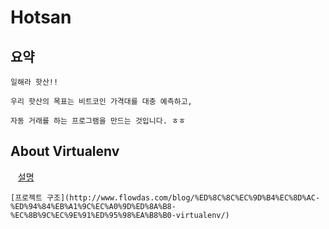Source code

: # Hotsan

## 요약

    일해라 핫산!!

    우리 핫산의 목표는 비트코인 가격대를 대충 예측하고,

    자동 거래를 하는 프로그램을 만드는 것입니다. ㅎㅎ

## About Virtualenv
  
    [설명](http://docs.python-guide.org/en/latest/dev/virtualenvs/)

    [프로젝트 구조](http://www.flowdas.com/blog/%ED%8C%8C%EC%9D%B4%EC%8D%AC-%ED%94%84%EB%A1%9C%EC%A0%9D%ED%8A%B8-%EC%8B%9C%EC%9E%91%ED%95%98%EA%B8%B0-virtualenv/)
= = = =
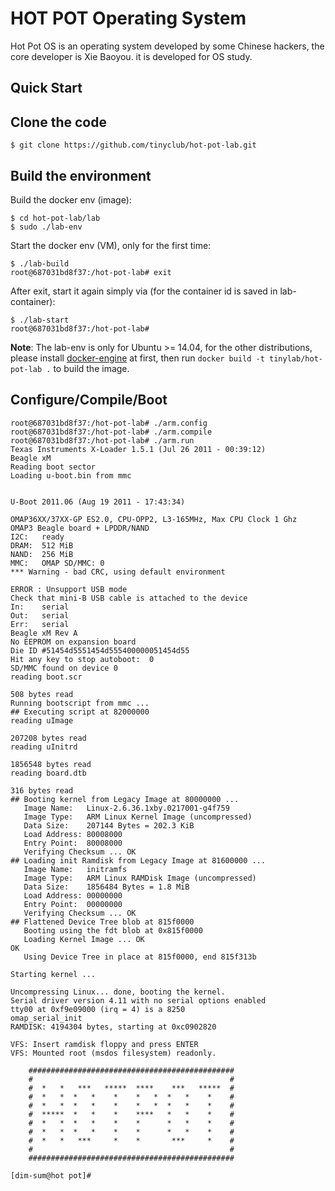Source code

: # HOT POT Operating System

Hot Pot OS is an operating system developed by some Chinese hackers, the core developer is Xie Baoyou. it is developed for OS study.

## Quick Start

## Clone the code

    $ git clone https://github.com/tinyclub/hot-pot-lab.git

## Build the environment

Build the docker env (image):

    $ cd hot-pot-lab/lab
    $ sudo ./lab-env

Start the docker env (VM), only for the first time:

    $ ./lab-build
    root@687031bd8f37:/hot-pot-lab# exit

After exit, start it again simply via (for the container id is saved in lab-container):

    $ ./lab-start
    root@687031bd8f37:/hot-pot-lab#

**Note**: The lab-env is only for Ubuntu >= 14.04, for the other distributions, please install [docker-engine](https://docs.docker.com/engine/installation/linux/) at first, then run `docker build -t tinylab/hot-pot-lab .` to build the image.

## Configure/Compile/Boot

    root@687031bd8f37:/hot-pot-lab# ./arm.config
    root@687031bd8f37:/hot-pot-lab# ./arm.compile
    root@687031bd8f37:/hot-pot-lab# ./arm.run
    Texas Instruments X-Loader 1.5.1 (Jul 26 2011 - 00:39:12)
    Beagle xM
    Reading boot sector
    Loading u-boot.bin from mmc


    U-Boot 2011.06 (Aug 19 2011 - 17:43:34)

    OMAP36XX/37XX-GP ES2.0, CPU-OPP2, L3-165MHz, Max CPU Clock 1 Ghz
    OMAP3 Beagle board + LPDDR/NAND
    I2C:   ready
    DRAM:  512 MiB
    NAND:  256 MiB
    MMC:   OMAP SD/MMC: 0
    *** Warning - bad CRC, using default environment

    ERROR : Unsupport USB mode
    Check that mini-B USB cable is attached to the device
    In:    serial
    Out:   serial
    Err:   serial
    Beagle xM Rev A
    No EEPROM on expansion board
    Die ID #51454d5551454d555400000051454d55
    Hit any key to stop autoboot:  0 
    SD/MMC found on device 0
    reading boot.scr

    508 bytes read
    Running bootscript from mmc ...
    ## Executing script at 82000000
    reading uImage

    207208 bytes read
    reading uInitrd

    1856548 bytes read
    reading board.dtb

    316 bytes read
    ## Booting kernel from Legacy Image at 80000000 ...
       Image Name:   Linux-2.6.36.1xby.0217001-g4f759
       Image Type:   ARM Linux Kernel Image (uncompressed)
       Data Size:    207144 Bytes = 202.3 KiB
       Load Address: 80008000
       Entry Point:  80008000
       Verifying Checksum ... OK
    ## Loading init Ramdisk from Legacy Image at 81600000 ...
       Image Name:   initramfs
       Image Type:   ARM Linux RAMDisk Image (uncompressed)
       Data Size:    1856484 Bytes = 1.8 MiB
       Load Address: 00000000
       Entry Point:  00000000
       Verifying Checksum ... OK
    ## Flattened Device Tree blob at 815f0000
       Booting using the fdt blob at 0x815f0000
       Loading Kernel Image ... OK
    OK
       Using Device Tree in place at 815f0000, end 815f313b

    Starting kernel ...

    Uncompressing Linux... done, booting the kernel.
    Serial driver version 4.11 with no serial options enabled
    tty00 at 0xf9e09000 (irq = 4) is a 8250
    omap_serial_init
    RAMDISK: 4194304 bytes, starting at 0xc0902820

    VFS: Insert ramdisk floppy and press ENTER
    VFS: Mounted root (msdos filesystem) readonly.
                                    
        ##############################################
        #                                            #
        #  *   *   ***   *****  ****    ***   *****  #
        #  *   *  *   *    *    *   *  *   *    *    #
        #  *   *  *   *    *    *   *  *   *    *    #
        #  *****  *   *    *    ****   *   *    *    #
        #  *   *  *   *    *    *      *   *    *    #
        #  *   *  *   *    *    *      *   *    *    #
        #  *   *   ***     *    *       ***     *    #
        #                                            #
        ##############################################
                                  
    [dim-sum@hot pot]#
= = = =
> **What is expected**:
Count the lines above that contain the word "Loading". Write only the number.

> **Final answer**:
3